The “baby hatch” in Kumamoto, Japan is the only one in the country, and it is designed for just one purpose – to prevent Japanese parents from just abandoning babies that may not be wanted. Instead of leaving those babies on the streets, this institution “collects” these unwanted babies and allows the government to care for them. Since the system was installed in 2007, over 100 infants have been deposited into the hatch.
The system is directly under the supervision of the Jikei Hospital in Kumamoto. From the beginning of this year until the month of April, nine babies were left in the “hatch,” increasing the total number of babies left with the hospital to 101 since the year 2007. Data from the hospital shows that of the infants the system collected last year, eight babies were less than one month old, and some were actually barely a week old. Interestingly, and fortunately, all the dropped off babies were free of signs of physical abuse. Three parents also made the effort to leave a note as they left their child in the hatch.
The hospital had also released data in March 2012, this regarding all of the 81 infants left in their care starting in 2007. Over 60 of these kids have now been identified, and 13 of them have been reunited and are now living with their real parents. All of the other children are either living in child care facilities or in foster homes.

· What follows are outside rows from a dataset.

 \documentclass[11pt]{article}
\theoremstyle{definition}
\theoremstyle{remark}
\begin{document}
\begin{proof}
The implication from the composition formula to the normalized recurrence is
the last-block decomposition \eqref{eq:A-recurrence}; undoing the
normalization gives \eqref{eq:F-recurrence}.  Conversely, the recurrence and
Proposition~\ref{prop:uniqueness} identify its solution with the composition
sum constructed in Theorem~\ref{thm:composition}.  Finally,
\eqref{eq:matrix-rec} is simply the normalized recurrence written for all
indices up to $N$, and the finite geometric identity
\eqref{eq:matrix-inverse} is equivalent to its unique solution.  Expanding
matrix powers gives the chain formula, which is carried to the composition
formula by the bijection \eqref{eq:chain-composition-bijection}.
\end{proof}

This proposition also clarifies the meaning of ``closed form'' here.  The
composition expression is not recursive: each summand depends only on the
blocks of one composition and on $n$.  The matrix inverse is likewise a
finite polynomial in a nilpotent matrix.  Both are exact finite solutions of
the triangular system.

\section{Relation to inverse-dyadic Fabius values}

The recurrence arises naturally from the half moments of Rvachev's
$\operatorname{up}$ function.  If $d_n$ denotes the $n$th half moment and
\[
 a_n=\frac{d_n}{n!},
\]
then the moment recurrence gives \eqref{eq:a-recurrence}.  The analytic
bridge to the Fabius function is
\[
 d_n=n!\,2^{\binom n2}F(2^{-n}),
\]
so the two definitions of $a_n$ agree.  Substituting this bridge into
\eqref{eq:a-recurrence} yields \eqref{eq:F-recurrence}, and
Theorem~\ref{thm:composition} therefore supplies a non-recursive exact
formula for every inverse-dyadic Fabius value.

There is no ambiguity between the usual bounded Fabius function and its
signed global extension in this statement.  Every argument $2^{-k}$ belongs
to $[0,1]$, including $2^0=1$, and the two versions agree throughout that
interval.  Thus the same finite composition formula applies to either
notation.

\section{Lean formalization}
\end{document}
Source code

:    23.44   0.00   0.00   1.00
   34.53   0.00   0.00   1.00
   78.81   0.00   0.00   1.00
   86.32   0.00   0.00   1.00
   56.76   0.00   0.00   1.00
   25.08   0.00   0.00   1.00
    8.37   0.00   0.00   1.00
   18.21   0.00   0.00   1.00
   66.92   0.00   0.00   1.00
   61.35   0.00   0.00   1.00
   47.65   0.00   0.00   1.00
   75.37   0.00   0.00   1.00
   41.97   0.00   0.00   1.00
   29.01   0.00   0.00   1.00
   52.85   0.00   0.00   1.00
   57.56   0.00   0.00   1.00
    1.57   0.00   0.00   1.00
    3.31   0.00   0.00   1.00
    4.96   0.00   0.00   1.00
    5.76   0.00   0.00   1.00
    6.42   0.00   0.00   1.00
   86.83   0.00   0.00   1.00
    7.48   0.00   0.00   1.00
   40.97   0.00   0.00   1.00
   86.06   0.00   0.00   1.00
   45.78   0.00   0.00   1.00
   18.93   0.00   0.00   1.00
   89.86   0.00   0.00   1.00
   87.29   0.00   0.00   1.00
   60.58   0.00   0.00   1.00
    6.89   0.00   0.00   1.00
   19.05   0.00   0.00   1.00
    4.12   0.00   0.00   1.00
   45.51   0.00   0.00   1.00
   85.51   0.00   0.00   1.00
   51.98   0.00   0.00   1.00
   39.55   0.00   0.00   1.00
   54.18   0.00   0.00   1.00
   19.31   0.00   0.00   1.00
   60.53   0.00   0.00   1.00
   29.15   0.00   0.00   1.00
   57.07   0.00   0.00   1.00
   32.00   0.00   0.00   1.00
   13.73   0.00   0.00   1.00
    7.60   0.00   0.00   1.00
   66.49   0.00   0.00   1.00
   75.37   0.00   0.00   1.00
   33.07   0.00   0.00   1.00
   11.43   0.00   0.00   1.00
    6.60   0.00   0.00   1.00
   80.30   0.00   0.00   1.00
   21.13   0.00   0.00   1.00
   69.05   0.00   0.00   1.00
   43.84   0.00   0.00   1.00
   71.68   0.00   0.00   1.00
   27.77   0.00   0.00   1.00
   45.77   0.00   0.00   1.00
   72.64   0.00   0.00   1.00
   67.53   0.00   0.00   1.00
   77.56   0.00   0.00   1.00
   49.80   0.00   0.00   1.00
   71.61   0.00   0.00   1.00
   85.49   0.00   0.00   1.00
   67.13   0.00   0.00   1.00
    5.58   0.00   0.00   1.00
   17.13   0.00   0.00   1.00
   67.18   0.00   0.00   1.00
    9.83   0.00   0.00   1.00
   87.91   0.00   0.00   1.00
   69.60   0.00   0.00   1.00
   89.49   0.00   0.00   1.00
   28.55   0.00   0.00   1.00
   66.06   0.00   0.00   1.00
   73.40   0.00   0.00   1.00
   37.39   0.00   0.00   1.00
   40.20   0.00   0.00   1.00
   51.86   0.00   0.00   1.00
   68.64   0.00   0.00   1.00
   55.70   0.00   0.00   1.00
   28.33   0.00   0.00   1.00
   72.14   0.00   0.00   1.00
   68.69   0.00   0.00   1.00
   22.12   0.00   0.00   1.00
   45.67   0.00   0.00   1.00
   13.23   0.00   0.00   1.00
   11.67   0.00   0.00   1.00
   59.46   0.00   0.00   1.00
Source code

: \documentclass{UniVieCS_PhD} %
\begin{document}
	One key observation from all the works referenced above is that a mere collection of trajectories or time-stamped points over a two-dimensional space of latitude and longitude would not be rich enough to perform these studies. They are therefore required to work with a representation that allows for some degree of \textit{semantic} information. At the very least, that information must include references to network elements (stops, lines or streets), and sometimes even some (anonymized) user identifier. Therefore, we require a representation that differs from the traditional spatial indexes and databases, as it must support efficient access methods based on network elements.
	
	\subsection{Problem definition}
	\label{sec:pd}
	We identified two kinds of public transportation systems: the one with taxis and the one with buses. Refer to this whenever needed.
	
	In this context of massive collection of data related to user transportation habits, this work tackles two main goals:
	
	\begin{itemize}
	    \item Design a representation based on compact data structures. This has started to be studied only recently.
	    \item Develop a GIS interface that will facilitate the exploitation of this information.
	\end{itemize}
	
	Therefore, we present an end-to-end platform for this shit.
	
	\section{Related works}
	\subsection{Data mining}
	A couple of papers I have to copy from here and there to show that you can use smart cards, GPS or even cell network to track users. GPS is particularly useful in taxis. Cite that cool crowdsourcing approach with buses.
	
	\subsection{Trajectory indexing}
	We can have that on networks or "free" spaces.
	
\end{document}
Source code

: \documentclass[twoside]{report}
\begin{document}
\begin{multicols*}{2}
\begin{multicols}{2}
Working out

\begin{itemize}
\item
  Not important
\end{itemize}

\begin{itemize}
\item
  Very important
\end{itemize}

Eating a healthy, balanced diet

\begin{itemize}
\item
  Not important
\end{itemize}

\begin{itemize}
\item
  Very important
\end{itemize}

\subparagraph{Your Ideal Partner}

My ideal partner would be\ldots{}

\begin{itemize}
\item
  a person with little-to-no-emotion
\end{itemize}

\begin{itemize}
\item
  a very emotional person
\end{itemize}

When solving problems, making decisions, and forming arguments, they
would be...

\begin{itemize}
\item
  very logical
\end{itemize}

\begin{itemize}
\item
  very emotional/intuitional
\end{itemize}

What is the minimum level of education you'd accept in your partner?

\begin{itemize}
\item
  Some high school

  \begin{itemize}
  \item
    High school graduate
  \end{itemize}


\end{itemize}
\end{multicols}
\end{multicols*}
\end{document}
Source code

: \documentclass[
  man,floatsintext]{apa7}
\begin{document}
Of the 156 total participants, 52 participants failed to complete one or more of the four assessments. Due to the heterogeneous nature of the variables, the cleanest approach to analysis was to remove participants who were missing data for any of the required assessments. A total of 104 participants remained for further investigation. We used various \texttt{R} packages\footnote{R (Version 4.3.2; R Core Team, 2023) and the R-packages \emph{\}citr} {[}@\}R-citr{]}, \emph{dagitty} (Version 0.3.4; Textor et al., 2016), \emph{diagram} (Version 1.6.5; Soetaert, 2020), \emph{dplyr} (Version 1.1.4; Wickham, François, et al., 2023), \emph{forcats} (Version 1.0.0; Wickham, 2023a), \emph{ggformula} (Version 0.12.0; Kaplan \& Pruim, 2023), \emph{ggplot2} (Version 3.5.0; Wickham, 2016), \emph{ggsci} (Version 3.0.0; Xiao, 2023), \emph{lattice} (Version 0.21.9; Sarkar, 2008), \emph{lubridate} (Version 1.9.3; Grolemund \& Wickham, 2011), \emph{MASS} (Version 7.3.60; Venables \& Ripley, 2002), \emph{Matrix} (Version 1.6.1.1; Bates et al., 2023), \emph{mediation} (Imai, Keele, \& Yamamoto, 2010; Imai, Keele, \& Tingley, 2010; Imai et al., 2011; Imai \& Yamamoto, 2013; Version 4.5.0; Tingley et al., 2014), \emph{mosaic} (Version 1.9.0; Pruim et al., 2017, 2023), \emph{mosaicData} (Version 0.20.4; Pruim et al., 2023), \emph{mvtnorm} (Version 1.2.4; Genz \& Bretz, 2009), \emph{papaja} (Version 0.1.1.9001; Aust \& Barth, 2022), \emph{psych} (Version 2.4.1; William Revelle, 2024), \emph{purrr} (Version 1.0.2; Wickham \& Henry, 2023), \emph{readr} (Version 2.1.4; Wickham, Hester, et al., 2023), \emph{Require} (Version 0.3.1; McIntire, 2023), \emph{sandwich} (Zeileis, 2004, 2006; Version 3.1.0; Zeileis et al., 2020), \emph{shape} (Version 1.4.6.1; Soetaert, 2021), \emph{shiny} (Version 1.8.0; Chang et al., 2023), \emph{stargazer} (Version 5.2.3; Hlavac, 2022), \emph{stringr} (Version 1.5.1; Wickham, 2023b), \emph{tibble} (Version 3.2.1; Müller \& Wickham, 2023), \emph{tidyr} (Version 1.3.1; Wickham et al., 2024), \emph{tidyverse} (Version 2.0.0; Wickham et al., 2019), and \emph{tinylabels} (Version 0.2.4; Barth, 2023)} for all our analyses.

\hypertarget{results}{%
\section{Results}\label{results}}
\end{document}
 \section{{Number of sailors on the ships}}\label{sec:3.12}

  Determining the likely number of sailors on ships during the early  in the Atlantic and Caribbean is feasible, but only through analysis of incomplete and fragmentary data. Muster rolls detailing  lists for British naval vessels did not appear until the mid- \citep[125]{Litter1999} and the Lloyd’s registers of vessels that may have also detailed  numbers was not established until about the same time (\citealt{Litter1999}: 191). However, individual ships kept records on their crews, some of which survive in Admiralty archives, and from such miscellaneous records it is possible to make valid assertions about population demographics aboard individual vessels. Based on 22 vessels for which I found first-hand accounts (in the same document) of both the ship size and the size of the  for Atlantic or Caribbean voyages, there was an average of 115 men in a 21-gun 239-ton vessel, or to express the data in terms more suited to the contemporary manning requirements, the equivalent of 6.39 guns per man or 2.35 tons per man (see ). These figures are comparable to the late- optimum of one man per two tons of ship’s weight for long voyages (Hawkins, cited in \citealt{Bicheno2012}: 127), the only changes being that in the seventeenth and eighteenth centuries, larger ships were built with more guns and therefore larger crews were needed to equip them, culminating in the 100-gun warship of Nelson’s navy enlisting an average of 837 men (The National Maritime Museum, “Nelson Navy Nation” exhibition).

There has been a lot of criticism thrown at this system, saying that Japan may be encouraging parents to leave their children in the hands of the hospital without taking responsibility. But the system is mirrored with similar successful programs from Europe, where child abandonment is increasing. And with Japan’s population issues, children are one of the country’s most precious resources. A local government official said that because an alarm goes off every time a baby is put into the hatch, hospital workers – through an intercom system – always try to initiate a conversation with those leaving their children. The local government has also invested in posters and literature to encourage speaking with the city’s specialists before new parents decide to make use of the hatch.